Today’s malware has a deadline: get rid of DNSChanger now, or come Monday, July 9, you may find yourself without access to the internet altogether. Hundreds of thousands of computers around the world have been infected by the trojan, which changes DNS settings – among other things – so as to route web traffic through compromised servers. Now, the FBI is preparing to pull the plug on those servers – and many people’s internet connection with them.
Since the FBI and other law enforcement agencies seized control of the botnet behind DNSChanger, a temporary DNS server network has been running in its stead so as to keep infected users online. That network will cease operating on Monday.
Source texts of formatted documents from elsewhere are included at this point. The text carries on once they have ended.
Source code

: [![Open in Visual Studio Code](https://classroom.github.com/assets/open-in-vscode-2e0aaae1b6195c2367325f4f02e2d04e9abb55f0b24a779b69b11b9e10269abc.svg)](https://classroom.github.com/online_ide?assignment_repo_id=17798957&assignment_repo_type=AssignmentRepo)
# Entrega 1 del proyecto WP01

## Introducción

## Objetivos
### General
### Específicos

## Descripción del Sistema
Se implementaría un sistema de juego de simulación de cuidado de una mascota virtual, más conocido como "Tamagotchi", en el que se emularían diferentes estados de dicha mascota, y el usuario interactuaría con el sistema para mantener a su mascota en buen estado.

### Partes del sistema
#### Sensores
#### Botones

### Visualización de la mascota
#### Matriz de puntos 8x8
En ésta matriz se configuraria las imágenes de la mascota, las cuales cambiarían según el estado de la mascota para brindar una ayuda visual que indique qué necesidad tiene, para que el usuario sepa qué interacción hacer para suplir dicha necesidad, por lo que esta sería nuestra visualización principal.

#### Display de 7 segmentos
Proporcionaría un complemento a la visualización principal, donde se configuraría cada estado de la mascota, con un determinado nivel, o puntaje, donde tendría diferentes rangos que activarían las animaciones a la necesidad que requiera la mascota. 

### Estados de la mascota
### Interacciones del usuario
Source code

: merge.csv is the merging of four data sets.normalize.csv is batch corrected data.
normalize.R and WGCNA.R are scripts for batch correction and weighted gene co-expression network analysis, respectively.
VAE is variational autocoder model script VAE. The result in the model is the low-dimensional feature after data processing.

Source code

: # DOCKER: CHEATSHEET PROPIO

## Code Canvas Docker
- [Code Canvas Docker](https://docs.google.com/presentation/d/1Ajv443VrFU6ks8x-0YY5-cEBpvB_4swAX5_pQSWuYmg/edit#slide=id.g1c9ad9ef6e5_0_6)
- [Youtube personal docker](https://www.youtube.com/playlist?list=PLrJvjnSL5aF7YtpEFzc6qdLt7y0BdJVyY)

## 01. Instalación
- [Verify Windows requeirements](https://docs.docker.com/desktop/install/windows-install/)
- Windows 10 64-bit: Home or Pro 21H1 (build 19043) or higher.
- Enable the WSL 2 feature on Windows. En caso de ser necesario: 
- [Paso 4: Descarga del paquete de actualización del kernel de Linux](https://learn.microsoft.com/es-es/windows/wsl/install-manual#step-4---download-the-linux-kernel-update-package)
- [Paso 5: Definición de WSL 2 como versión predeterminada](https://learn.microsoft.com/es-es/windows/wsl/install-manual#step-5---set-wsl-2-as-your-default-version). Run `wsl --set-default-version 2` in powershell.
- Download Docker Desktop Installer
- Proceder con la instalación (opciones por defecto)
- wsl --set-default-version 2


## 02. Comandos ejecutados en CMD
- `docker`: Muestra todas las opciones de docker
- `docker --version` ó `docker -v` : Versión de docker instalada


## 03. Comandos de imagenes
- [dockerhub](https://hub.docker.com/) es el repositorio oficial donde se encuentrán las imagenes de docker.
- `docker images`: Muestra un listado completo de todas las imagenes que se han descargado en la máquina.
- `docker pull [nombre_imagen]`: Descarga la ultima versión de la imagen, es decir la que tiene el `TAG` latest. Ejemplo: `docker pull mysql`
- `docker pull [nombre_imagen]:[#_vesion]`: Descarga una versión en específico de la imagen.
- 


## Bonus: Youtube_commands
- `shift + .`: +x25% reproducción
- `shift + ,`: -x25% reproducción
“The botnet operated by Rove Digital altered user DNS settings, pointing victims to malicious DNS in data centers in Estonia, New York, and Chicago. The malicious DNS servers would give fake, malicious answers, altering user searches, and promoting fake and dangerous products. Because every web search starts with DNS, the malware showed users an altered version of the Internet” DNSChanger Working Group
The best news is, checking for a DNSChanger infection on your system and, if found, getting rid of it is straightforward. First step is heading to dns-ok.us in your browser: that will tell you whether or not there’s a sign that your computer has been infected. If it’s green, you’re in the clear (though it’s probably still worth forwarding this article on to friends and family – particularly net-confused parents – who might need some assistance checking their own machines).
If it’s red, however, you have a DNSChanger problem. Thankfully there are multiple options to get rid of it: Microsoft has a tool, as do key anti-virus vendors such as McAfee and Norton. There’s a full list of them here, and usually it’s just a case of downloading and running an app to get your computer back on an even keel.